Exercise goal: Your task is to copy every line below that contains the word "sits".

Given records:
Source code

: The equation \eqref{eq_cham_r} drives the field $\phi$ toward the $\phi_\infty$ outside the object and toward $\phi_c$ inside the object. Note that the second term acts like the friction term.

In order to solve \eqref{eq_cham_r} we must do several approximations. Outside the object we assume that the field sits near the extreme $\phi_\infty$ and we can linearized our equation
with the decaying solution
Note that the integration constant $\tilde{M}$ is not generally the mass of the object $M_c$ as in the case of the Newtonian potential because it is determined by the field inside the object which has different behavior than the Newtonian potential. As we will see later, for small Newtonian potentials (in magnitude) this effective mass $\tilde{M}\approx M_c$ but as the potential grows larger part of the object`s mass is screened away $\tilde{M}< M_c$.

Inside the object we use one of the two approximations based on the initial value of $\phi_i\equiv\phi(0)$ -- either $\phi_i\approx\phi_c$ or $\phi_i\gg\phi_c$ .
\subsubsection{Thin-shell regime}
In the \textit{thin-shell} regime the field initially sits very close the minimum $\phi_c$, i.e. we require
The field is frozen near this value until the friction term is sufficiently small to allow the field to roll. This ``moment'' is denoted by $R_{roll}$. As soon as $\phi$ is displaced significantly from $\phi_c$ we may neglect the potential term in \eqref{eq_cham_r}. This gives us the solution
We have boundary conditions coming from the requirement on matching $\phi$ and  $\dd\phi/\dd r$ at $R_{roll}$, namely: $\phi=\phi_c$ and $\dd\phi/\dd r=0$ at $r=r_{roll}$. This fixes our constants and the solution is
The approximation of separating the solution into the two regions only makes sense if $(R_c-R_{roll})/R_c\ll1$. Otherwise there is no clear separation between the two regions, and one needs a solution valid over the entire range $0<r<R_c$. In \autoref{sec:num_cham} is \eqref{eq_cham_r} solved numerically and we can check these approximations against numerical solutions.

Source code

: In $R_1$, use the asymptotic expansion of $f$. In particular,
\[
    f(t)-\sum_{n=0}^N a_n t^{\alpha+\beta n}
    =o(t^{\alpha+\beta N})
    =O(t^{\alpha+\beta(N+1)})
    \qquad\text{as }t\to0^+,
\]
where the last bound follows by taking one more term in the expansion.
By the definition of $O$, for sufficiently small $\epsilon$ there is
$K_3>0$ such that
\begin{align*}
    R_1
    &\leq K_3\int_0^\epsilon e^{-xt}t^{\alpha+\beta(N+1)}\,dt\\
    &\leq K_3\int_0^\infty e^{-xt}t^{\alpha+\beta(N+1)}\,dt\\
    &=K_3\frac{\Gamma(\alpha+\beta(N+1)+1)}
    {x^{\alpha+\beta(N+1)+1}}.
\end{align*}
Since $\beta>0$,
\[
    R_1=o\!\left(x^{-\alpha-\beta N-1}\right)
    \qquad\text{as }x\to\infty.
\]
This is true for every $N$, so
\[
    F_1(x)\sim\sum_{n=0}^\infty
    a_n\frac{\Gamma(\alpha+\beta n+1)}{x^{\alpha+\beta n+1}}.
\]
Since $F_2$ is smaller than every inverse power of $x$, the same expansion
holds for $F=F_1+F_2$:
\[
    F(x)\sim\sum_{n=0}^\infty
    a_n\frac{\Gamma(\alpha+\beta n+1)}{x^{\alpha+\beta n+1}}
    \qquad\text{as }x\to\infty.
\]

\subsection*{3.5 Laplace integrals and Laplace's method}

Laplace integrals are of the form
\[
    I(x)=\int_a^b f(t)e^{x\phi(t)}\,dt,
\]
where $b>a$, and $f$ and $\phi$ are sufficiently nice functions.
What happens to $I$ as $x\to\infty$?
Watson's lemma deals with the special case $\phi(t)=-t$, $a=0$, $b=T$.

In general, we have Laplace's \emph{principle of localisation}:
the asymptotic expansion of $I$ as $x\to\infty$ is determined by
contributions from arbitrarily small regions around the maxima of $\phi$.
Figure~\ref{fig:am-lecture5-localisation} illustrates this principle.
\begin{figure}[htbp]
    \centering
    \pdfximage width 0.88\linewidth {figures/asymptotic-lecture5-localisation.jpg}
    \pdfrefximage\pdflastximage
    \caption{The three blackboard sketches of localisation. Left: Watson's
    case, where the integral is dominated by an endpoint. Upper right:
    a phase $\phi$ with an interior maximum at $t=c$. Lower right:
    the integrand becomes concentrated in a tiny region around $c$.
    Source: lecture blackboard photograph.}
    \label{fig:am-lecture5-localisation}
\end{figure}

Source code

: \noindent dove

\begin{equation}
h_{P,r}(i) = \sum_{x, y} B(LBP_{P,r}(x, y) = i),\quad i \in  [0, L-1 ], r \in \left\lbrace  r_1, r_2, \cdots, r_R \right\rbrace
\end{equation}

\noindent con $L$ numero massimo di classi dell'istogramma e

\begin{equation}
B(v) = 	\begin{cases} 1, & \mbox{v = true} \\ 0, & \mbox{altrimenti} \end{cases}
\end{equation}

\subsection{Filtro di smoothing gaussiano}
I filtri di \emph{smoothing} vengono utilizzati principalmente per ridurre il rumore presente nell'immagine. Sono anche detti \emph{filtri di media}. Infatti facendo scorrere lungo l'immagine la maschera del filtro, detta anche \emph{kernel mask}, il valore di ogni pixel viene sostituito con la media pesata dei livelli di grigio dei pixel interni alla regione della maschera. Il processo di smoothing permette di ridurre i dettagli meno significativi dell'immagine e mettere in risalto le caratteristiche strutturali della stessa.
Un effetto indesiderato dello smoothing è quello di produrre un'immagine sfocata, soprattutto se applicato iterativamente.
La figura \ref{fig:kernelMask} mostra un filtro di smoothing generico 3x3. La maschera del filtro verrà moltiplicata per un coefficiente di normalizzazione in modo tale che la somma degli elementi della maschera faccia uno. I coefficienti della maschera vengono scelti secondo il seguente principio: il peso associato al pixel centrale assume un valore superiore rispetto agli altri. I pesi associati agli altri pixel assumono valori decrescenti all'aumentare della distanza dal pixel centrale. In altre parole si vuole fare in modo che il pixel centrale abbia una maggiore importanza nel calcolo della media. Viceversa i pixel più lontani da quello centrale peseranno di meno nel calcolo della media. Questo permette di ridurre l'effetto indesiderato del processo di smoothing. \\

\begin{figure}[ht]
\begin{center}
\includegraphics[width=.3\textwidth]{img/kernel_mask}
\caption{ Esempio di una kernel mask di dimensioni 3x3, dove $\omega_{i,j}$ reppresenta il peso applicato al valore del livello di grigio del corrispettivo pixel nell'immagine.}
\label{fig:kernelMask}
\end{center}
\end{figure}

Answer section:
In order to solve \eqref{eq_cham_r} we must do several approximations. Outside the object we assume that the field sits near the extreme $\phi_\infty$ and we can linearized our equation
In the \textit{thin-shell} regime the field initially sits very close the minimum $\phi_c$, i.e. we require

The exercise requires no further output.